Le projet commun de Bruce Soord (the Pineapple Thief) et Jonas Renkse (Katatonia) avait tout pour faire envie, au moins sur le papier. Car malgré des carrières quasi impeccables, force est de reconnaître que les deux formations se sont plus récemment engagées sur des pentes glissantes. Katatonia n'est visiblement plus intéressé par le métal et cherche désespérément à réaliser un crossover entre ses aspirations passées et actuelles, ce qui aboutit à une musique le cul entre trois chaises, incapable de se projeter vers l'avenir car prisonnière d'un passé dont elle n'ose pas s'affranchir suffisamment. The Pineapple Thief, quant à lui, s'est peu à peu dirigé vers la simplification à outrance de ses compositions après avoir écrit quelques unes des plus belles pages du progressif contemporain. Jamais démonstratif, toujours d'une grande richesse émotionnelle, sa musique n'avait nullement besoin de se diriger vers une pop insipide. Une chose est sûre, au vu de leurs récents travaux, les deux musiciens ont des aspirations et envies communes.
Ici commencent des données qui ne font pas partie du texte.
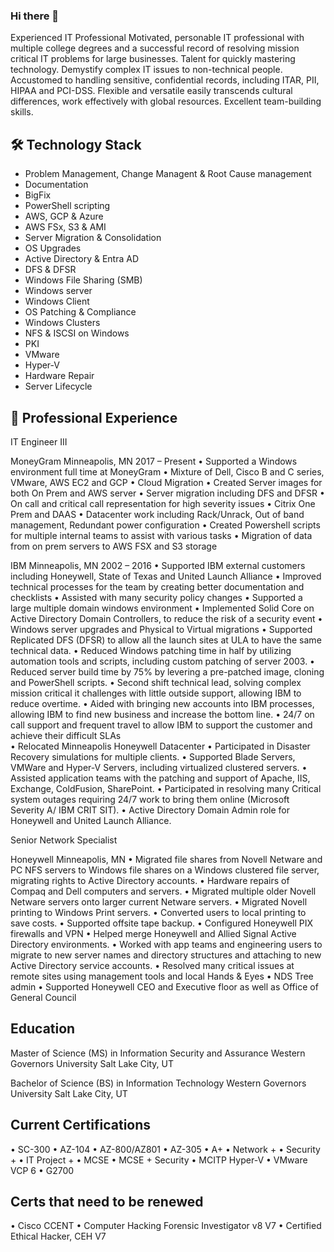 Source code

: ### Hi there 👋
Experienced IT Professional
Motivated, personable IT professional with multiple college degrees and a successful record of resolving mission critical IT problems for large businesses. Talent for quickly mastering technology. Demystify complex IT issues to non-technical people. Accustomed to handling sensitive, confidential records, including ITAR, PII, HIPAA and PCI-DSS. Flexible and versatile easily transcends cultural differences, work effectively with global resources. Excellent team-building skills.

## 🛠 Technology Stack

* Problem Management, Change Managent & Root Cause management
* Documentation
* BigFix
* PowerShell scripting
* AWS, GCP & Azure
* AWS FSx, S3 & AMI
* Server Migration & Consolidation
* OS Upgrades
* Active Directory & Entra AD
* DFS & DFSR
* Windows File Sharing (SMB)
* Windows server
* Windows Client
* OS Patching & Compliance
* Windows Clusters
* NFS & ISCSI on Windows
* PKI
* VMware
* Hyper-V
* Hardware Repair
* Server Lifecycle

## 🔭 Professional Experience

IT Engineer III

MoneyGram Minneapolis, MN
2017 – Present
•	Supported a Windows environment full time at MoneyGram
•	Mixture of Dell, Cisco B and C series, VMware, AWS EC2 and GCP
•	Cloud Migration
•	Created Server images for both On Prem and AWS server
•	Server migration including DFS and DFSR
•	On call and critical call representation for high severity issues
•	Citrix One Prem and DAAS
•	Datacenter work including Rack/Unrack, Out of band management, Redundant power configuration
•	Created Powershell scripts for multiple internal teams to assist with various tasks
•	Migration of data from on prem servers to AWS FSX and S3 storage

IBM Minneapolis, MN
2002 – 2016
•	Supported IBM external customers including Honeywell, State of Texas and United Launch Alliance
•	Improved technical processes for the team by creating better documentation and checklists
•	Assisted with many security policy changes
•	Supported a large multiple domain windows environment
•	Implemented Solid Core on Active Directory Domain Controllers, to reduce the risk of a security event
•	Windows server upgrades and Physical to Virtual migrations 
•	Supported Replicated DFS (DFSR) to allow all the launch sites at ULA to have the same technical data.
•	Reduced Windows patching time in half by utilizing automation tools and scripts, including custom patching of server 2003.
•	Reduced server build time by 75% by levering a pre-patched image, cloning and PowerShell scripts.
•	Second shift technical lead, solving complex mission critical it challenges with little outside support, allowing IBM to reduce overtime.
•	Aided with bringing new accounts into IBM processes, allowing IBM to find new business and increase the bottom line.
•	24/7 on call support and frequent travel to allow IBM to support the customer and achieve their difficult SLAs  
•	Relocated Minneapolis Honeywell Datacenter
•	Participated in Disaster Recovery simulations for multiple clients.
•	Supported Blade Servers, VMWare and Hyper-V Servers, including virtualized clustered servers.
•	Assisted application teams with the patching and support of Apache, IIS, Exchange, ColdFusion, SharePoint.
•	Participated in resolving many Critical system outages requiring 24/7 work to bring them online (Microsoft Severity A/ IBM CRIT SIT).
•	Active Directory Domain Admin role for Honeywell and United Launch Alliance.

Senior Network Specialist

Honeywell Minneapolis, MN
•	Migrated file shares from Novell Netware and PC NFS servers to Windows file shares on a Windows clustered file server, migrating rights to Active Directory accounts.
•	Hardware repairs of Compaq and Dell computers and servers.
•	Migrated multiple older Novell Netware servers onto larger current Netware servers. 
•	Migrated Novell printing to Windows Print servers.
•	Converted users to local printing to save costs.
•	Supported offsite tape backup.
•	Configured Honeywell PIX firewalls and VPN
•	Helped merge Honeywell and Allied Signal Active Directory environments.
•	Worked with app teams and engineering users to migrate to new server names and directory structures and attaching to new Active Directory service accounts.
•	Resolved many critical issues at remote sites using management tools and local Hands & Eyes
•	NDS Tree admin
•	Supported Honeywell CEO and Executive floor as well as Office of General Council

## Education

Master of Science (MS) in Information Security and Assurance
Western Governors University Salt Lake City, UT

Bachelor of Science (BS) in Information Technology
Western Governors University Salt Lake City, UT

## Current Certifications
•	SC-300
•	AZ-104
•	AZ-800/AZ801
• AZ-305
•	A+
•	Network +
•	Security +
•	IT Project +
•	MCSE
•	MCSE + Security
•	MCITP Hyper-V
•	VMware VCP 6
•	G2700

## Certs that need to be renewed
•	Cisco CCENT
•	Computer Hacking Forensic Investigator v8 V7
•	Certified Ethical Hacker, CEH V7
On reproche souvent à des groupes d'avoir tellement changé d'identité qu'ils auraient mieux fait de changer de nom. Une remarque plus ou moins justifiée selon les cas, mais il est vrai qu'un changement de patronyme peut permettre de faire table rase du passé et de s'offrir le luxe d'une vraie page blanche. C'est précisément le cas ici. A l'écoute de cet album, ni métal ni progressif pour un sou, il est évident que les deux compères avaient terriblement besoin de puvoir s'exprimer de façon différente que dans leurs formations respectives (même si l'on trouve bien sûr quelques réminiscences mélodiques ici et là). La musique de Wisdom of Crowds se rapproche bien plus de la rencontre entre Depeche Mode et Radiohead qu'autre chose. Les arrangements sont élégamment ciselés, parfois limite électro, l'ensemble est volontairement calme et épuré, comme si avec l'âge, les deux musiciens avaient ressenti le besoin de faire une musique moins démonstrative, de se reconcentrer sur l'essentiel. Et si l'album n'est pas exempt de tout défaut, l'une de ses plus grandes qualités est d'offrir un écrin parfaitement adapté à la voix de Jonas Renkse.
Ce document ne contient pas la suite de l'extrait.